**** PROVIDED DATA
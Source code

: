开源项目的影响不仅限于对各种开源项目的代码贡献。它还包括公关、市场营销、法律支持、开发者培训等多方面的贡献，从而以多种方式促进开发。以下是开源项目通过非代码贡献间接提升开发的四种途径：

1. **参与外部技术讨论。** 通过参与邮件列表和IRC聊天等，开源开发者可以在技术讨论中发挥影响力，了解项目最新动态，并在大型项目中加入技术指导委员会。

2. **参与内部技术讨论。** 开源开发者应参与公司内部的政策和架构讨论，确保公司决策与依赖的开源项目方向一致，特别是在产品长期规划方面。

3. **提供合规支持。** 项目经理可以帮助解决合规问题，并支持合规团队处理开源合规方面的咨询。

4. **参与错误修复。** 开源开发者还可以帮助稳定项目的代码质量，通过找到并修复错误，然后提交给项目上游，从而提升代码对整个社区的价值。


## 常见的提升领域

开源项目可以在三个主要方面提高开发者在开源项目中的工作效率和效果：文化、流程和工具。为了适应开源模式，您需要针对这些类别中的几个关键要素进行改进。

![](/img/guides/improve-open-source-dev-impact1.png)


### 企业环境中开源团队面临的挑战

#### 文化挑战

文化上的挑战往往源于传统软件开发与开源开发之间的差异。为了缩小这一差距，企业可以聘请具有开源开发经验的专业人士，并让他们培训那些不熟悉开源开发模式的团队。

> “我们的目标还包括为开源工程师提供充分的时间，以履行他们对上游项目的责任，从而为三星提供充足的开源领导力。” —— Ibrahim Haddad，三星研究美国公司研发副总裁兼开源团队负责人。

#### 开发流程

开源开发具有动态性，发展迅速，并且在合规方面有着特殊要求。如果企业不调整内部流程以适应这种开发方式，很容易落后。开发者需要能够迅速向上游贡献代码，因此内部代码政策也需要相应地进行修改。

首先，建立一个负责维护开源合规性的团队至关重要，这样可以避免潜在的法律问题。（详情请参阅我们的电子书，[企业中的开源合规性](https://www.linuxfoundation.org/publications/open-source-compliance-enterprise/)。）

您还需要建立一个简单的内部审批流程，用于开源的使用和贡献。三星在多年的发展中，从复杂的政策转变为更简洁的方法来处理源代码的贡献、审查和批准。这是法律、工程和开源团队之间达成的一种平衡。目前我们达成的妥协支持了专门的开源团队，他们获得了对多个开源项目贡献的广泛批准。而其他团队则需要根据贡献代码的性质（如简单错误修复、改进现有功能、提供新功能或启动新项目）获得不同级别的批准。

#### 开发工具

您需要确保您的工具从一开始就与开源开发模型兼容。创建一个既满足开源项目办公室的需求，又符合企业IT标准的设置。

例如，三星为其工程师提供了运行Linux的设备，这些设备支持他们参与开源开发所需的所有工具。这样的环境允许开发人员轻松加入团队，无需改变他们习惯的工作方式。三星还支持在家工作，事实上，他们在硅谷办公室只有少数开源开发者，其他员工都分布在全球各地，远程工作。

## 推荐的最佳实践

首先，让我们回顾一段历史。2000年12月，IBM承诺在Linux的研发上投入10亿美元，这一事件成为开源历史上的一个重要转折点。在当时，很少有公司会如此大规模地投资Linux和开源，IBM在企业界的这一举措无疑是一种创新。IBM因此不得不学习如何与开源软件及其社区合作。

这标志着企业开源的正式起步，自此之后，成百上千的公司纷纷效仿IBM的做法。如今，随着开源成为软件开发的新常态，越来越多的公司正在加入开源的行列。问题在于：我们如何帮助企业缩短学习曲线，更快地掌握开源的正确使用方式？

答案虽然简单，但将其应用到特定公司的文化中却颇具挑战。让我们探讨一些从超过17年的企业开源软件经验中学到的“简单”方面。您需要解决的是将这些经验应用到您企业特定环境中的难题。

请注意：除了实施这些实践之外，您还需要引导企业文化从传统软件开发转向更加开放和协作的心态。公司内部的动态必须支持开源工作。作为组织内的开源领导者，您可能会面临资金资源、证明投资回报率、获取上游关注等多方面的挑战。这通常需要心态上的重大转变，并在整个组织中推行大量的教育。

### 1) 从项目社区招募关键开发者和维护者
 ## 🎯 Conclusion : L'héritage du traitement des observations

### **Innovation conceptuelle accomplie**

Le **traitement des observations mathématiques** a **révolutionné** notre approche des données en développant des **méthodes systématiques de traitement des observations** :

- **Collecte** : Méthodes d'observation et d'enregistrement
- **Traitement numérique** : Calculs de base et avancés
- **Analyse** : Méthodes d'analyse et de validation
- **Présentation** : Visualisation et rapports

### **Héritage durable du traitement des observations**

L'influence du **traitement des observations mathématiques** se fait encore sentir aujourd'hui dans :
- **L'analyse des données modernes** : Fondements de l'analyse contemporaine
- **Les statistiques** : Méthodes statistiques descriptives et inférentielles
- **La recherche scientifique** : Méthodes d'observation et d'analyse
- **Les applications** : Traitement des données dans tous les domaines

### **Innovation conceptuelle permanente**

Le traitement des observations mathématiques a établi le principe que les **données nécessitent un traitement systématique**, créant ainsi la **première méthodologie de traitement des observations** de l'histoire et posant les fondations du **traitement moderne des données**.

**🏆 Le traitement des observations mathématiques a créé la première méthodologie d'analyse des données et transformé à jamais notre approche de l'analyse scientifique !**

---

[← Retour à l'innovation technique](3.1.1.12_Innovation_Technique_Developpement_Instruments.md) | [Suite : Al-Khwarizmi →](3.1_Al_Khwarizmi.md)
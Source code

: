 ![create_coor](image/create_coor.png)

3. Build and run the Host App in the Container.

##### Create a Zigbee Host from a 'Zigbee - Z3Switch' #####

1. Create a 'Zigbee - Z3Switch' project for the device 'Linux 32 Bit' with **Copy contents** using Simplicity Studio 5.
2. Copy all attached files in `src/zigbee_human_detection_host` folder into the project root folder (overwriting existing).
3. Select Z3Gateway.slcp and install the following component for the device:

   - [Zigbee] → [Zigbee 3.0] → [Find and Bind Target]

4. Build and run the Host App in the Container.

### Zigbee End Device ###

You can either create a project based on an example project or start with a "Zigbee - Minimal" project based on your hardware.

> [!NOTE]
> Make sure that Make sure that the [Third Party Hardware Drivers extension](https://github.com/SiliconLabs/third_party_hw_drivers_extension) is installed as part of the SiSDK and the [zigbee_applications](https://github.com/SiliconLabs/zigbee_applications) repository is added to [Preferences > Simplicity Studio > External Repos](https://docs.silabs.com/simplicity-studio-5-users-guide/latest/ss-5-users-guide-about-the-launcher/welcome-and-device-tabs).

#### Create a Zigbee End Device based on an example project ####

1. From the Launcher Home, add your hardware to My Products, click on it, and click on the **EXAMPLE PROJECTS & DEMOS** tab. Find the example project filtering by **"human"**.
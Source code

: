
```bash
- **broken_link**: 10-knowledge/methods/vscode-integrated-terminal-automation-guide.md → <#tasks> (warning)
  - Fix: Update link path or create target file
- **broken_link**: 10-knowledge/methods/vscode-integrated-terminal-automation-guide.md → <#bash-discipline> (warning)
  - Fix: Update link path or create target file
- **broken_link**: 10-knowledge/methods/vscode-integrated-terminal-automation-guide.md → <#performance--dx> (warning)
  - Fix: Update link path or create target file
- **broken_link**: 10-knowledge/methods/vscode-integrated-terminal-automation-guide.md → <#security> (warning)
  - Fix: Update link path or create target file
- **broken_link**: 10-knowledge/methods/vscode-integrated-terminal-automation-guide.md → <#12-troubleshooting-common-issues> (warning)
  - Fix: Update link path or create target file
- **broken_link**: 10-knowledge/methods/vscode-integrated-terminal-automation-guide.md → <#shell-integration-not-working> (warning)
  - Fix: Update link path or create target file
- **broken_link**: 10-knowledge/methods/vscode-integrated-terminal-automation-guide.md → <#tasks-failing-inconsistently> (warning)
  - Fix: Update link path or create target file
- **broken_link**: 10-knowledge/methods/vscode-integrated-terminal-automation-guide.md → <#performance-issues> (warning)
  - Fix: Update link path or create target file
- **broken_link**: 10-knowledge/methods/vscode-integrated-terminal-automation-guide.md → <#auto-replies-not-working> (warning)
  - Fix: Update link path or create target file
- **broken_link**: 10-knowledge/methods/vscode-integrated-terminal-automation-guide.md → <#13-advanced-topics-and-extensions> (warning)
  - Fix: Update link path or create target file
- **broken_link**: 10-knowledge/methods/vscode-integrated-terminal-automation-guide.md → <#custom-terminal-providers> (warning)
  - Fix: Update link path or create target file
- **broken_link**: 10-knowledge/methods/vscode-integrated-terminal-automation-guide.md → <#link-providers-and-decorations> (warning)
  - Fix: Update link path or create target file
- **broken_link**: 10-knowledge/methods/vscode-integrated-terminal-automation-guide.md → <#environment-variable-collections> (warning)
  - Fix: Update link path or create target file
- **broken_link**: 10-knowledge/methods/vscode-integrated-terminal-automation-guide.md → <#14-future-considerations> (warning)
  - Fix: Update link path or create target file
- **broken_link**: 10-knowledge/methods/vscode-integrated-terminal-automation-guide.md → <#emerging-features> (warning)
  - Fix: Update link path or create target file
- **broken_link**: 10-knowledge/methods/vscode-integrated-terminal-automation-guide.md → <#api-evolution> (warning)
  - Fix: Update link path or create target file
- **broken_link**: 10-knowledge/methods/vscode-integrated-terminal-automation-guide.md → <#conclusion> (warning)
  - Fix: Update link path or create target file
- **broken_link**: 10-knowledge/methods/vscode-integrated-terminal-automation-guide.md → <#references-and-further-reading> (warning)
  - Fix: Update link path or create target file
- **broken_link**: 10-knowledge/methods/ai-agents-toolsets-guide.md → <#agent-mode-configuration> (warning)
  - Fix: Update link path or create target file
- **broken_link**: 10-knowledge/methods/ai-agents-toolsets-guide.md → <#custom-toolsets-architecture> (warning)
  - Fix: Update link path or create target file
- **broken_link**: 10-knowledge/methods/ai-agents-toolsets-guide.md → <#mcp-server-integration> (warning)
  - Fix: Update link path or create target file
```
********
EXERCISE REQUIREMENTS: Please return only the lines above, starting at the line that has "- **Présentation** : Visualisation" and ending at the line that has "- **La recherche", keeping both and leaving each one unchanged.

EXERCISE ANSWER:
- **Présentation** : Visualisation et rapports

### **Héritage durable du traitement des observations**

L'influence du **traitement des observations mathématiques** se fait encore sentir aujourd'hui dans :
- **L'analyse des données modernes** : Fondements de l'analyse contemporaine
- **Les statistiques** : Méthodes statistiques descriptives et inférentielles
- **La recherche scientifique** : Méthodes d'observation et d'analyse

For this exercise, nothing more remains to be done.